The people at the Fort Lauderdale Triumph dealership sucked air through their teeth when I said I didn't want to "upgrade" the exhausts on my brand new motorcycle. To make them more noisy is what they meant by upgrading. In order to make modern motorcycles meet high European air pollution reduction standards manufacturers employ useful little tricks to clean the exhaust fumes. They add fresh air to the combustion chamber and put a catalytic converter in the exhaust system. They quieten the air intake with elaborate air filters so new owners tear it all out, add loud exhausts and gain a few horsepower. When I told the lads at the dealership I liked my Bonneville as is because I like to ride fast, they scratched their heads and wrote me off as eccentric. It's much easier to ride fast on the open road when the Old Bill can't hear you coming for a mile. Loud exhausts would be a real pain wandering the streets of Key West as narrow as they are, and at three am it would be hard to go roaring around town snapping pictures of the pretty, illuminated houses when the good burghers of the city are tucked up asleep. Bike Week generates tons of negative, anti- motorcycle comments in the paper. Some argue loud pipes might save lives, but I know they make residents crazy with irritation.
I never thought of myself as a night owl but I love taking off on my lunch breaks and wandering the city when no one else is around. My colleagues like to take their breaks earlier, Noel goes home to play video games with Matt and Diggy roars off on his Honda and rarely tells what he does. I leave for lunch hours later and the streets of the city are mine, all tourists have either already staggered home or are still wobbling on Duval Street sucking down one last cold one before vomiting in a nearby flower bed to give their vacations the proper flavor. Deserted is how I like William Street:
I don't like to use a flash for night shots, partly because the flash isn't much goodon my little pocket camera and partly because I like the warmth of the sepia tint that shades the natural night tones. Plus I can't be bothered to carry a tripod which laziness forces me to get imaginative on how to prop my camera. At three in the morning I can park the Bonneville in the middle of the street and use that to act as a support for the camera:
This next picture I got by balancing the camera on the branch of a convenient tree.

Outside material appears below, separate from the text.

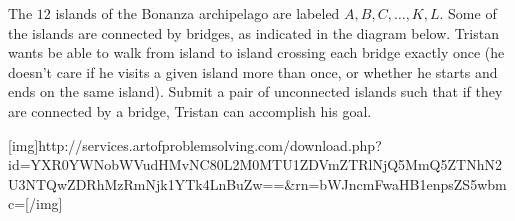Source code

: The $12$ islands of the Bonanza archipelago are labeled $A,B,C,\dots,K,L$. Some of the islands are connected by bridges, as indicated in the diagram below. Tristan wants be able to walk from island to island crossing each bridge exactly once (he doesn't care if he visits a given island more than once, or whether he starts and ends on the same island). Submit a pair of unconnected islands such that if they are connected by a bridge, Tristan can accomplish his goal.

[img]http://services.artofproblemsolving.com/download.php?id=YXR0YWNobWVudHMvNC80L2M0MTU1ZDVmZTRlNjQ5MmQ5ZTNhN2U3NTQwZDRhMzRmNjk1YTk4LnBuZw==&rn=bWJncmFwaHB1enpsZS5wbmc=[/img]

One can poke around in the lower braches of a tree at three in the morning without attracting critical comment. I love the look of these porches, even if sometimes they appear too formal to actually sit in:
The streets of Key West aren't overly endowed with street lights fortunately, and there are lots of trees overhanging, all of which adds to the ambiance of the middle of the night. That and the fact that everyone feels the need to illuminate their homes like Christmas trees.
Then there is the matter of noise, or the lack of it. No planes, no engines and when the Bonneville is turned off total silence descends over the whole street. There isn't even the sound of air conditioning humming on a cool winter night.
In the part of town west of White Street known as Old Town, the city's Historical Architecture Review Committee lays down rules for what can and cannot be done to these homes. It's actually trickier than at first might appear and as one can surmise, HARC is the source of lots of controversy. For instance one source of irritation has been HARC's requirements that windows be made of suitable materials that are in keeping with the historical theme. However home owners anxious to use modern hurricane resistant materials have to stick to the historically authentic renovations. I get the best of both worlds: the opportunity to enjoy these preserved homes and also to go home and bolt on my hurricane shutters as the next storm heads our way...
And to close, the historic Fleming House, all balconies and strings of lights just sitting there all night long, waiting for someone to come by and appreciate the historical serenity of these quiet streets. And when I get back to the Bonneville I can fire it up and take off with only a slight chance of disturbing the lightest of sleepers. I get to go where my less acoustically sensitive brethren make a great deal of rumbling and piss off the slumbering residents with their altered exhausts. Noisy motorcycles, another source of communal irritation in the sensitive, narrow streets of Key West. America's hardest town to live quietly in.